ーーーーーーーーーーーーーーーーーーーー


 【皆さんも私たちと青春を謳歌してみませんか】


 暑い夏!! 白い雲!! と言ったら一体何をご想像しますか?


 海水浴? (ヾノ・∀・`)ナイナイ


 山登り? (ヾノ・∀・`)ナイナイ


 夏といえばやっぱりスポーツ!! 仲間たちとグラウンドを駆け巡ろう!!(^^)

 

 モテたい男子( *´艸`)

 イケメンに会いたい女子(*´Д`)


 是非とも願いを叶えて差し上げましょう!!!!


 我々の部活では恋人を作れること間違いなし(*´з`)


 “イケメン部員“”美人マネージャー”を募集中(笑)


 甲子園よりももっと熱い青春が君たちを待っている(*^-^*)



 さぁ、今こそサッカー部へ入団だ\(^o^)/



 体験入部、見学会も以下の日付でやってますよ(/・ω・)/


 お店へ急げッッッッッッ!!!!!!!!


       ハゲダニ高校サッカー部一同

ーーーーーーーーーーーーーーーーーーーー



「…………なんだこれ?」



 目を丸くしていると、柳葉さんはピースピースと笑いかけてくる。あら、素敵な笑顔。



「これあたしが作ったんだー! ってことで、今日見学会あるから来てねガッキー! クッシーとあおちゃんも待ってるぜよ~。ほんじゃ、お花摘みにいってくるー」



 チラシだけを置いてすぐさま教室から去っていく柳葉さん。
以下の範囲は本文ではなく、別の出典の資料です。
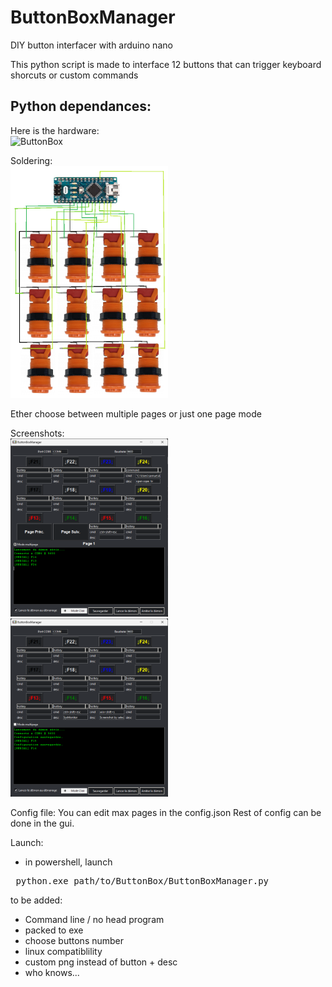 # ButtonBoxManager
DIY button interfacer with arduino nano 

This python script is made to interface 12 buttons that can trigger keyboard shorcuts or custom commands

Python dependances:
 -

Here is the hardware:  
<img src="png/ButtonBox.png" alt="ButtonBox" width="50%"/>

Soldering:  
<img src="png/soldering.png" alt="Soldering" width="50%"/>

Ether choose between multiple pages or just one page mode

Screenshots:  
<img src="png/screen1.png" alt="Screen1" width="50%"/>
<img src="png/screen2.png" alt="Screen2" width="50%"/>  


Config file: 
You can edit max pages in the config.json 
Rest of config can be done in the gui.

Launch:
 - in powershell, launch
 <pre> python.exe path/to/ButtonBox/ButtonBoxManager.py </pre>

to be added:
- Command line / no head program
- packed to exe
- choose buttons number
- linux compatiblility
- custom png instead of button + desc
- who knows...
え、なんだコレ。僕ら勧誘されたのか? ってか、自分で作ったって……。



「……善一くん?」


「あ、いや咄嗟で驚いてしまっただけだ。またサッカー部はなぁ……。他の部活を考えているよ。マネージャー募集しているみたいだけど、渚はどうだ?」



 もちろんサッカーが嫌いなワケではない。むしろ好きな部類だ。将来はC・ロナウドみたいな一流プレイヤーになりたくて練習に励んだものである。才能の壁というやつに押し阻まれてダメだったけど。……なぜ笑うんだい?



「えっと……部活は他を考えていて、そ、それより……!」



 渚があたふたしながら必死に言葉を探しているようであった。


 両手をギュッと握って、彼女は僕を指差す。


 

「し、宗くんが呼吸をしてなくて」



「ふぇ? う、うわ! 顔が真っ青だぞ! お前大丈夫か!?」



 見るとヤツは今にも泡を吹きだしそうだった。カニかな? 一体誰がこんな事を! あ、僕か。



「し、しぬ。い、イッチーに俺は、ころ……ころ……ころころ、ちょこころね」



「シュウーーーーーーー!!!!!!」


 

 何はともあれ、なんだかんだでいつも場を引っ掻き回す我が親友である。